Stored data:
Content starts
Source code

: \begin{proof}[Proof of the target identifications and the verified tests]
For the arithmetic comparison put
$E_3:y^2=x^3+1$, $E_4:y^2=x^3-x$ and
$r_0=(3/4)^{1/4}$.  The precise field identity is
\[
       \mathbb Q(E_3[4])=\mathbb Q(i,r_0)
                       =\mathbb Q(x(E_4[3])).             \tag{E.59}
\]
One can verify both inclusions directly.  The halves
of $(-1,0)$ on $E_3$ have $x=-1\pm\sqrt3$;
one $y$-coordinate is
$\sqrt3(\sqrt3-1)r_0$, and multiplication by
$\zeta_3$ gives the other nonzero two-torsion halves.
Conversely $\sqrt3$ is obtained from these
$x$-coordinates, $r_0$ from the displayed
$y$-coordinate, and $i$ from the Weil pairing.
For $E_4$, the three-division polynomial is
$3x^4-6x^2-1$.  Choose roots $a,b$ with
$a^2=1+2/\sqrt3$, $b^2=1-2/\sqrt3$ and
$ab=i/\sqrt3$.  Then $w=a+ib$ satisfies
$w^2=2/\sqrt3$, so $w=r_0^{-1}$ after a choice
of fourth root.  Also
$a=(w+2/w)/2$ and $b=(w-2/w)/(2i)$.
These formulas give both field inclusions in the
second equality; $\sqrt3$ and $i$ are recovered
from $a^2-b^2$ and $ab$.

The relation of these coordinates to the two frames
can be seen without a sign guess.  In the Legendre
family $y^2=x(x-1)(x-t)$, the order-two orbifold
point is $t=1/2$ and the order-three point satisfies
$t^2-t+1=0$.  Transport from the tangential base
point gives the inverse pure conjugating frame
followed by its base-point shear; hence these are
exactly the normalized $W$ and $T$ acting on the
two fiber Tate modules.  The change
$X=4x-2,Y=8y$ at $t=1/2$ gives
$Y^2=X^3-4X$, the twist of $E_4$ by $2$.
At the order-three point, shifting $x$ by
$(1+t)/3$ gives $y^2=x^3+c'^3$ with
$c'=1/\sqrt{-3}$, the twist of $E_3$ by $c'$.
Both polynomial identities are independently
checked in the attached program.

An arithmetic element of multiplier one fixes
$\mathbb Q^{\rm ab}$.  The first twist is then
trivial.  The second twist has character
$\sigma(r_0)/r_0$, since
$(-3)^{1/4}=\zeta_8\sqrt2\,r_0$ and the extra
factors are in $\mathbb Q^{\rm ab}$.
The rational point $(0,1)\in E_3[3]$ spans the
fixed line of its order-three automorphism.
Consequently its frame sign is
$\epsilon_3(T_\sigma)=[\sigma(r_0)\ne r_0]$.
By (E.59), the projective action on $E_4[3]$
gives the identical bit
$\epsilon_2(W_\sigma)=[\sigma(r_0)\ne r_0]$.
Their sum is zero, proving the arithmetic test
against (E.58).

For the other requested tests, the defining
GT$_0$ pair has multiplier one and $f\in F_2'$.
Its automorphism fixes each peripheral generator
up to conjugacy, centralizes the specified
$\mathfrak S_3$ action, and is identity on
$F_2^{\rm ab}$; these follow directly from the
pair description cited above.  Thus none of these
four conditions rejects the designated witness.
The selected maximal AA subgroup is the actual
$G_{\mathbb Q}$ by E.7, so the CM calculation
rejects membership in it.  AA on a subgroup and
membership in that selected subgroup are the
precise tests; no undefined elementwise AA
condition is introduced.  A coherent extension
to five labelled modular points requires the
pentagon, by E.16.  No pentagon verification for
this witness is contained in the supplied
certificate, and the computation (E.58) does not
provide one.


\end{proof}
Content ends
If a line contains the word "satisfies", it counts; say how many such lines there are in the data above, and nothing else.

[Result for this exercise]: 2